National Gallery of Art - THE COLLECTION
image of Girl Arranging Her Hair Mary Cassatt (artist)
American, 1844 - 1926
Girl Arranging Her Hair, 1886
oil on canvas
overall: 75.1 x 62.5 cm (29 9/16 x 24 5/8 in.) framed: 96.5 x 83.2 cm (38 x 32 3/4 in.)
Chester Dale Collection
1963.10.97
On View
From the Tour: Mary Cassatt — Selected Paintings
Object 5 of 10

Girl Arranging Her Hairwas greatly admired at the last impressionist exhibition, held in 1886. However, no one praised the painting more highly than Edgar Degas, who acquired the work for his own collection.

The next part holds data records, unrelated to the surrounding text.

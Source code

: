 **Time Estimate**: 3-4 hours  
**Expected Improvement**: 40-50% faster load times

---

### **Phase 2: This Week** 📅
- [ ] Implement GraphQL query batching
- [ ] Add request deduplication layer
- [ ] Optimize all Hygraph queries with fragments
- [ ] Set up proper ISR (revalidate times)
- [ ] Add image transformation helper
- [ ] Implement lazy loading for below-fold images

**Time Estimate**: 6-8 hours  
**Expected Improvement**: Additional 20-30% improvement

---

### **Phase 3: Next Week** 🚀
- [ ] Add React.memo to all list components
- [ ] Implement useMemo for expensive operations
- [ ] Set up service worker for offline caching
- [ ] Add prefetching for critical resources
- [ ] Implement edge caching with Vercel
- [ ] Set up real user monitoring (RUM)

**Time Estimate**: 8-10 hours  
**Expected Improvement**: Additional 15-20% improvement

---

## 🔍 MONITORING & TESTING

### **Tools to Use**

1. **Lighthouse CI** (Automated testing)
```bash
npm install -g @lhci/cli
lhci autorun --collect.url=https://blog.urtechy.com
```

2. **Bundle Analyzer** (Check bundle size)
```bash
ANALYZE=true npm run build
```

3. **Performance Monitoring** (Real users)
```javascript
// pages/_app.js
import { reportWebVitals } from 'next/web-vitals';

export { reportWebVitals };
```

Cassatt's theme is one that Degas himself often portrayed: a woman's toilette. Cassatt deliberately chose a plain adolescent as her subject so that appreciation of the painting would not depend on the beauty of the model. Clad in a loose chemise and seated before a washstand and mirror, she performs the routine task of coiling her hair. The girl's pose is awkward but natural, imparting grace and rhythm to the composition. The S-curve formed by her arms and the twist of her hair creates a fluid surface pattern.

Recalling the lessons of the past when composing this picture, the painter looked back to the Renaissance for inspiration. To show the natural beauty of the young girl's gesture, Cassatt adopted the uplifted bent arm and turned head of Michelangelo's sculpture, The Dying Slave. Yet, the ambiguity of space, the overlapping patterns of furnishings and wallpaper, as well as the elevated angle of vision in this painting, all seem to come from another source--Japanese woodcuts. Cassatt was long an admirer of the bold style in Oriental prints. By 1886, when this picture was done, she had fully analyzed them and mastered their compositional strategies.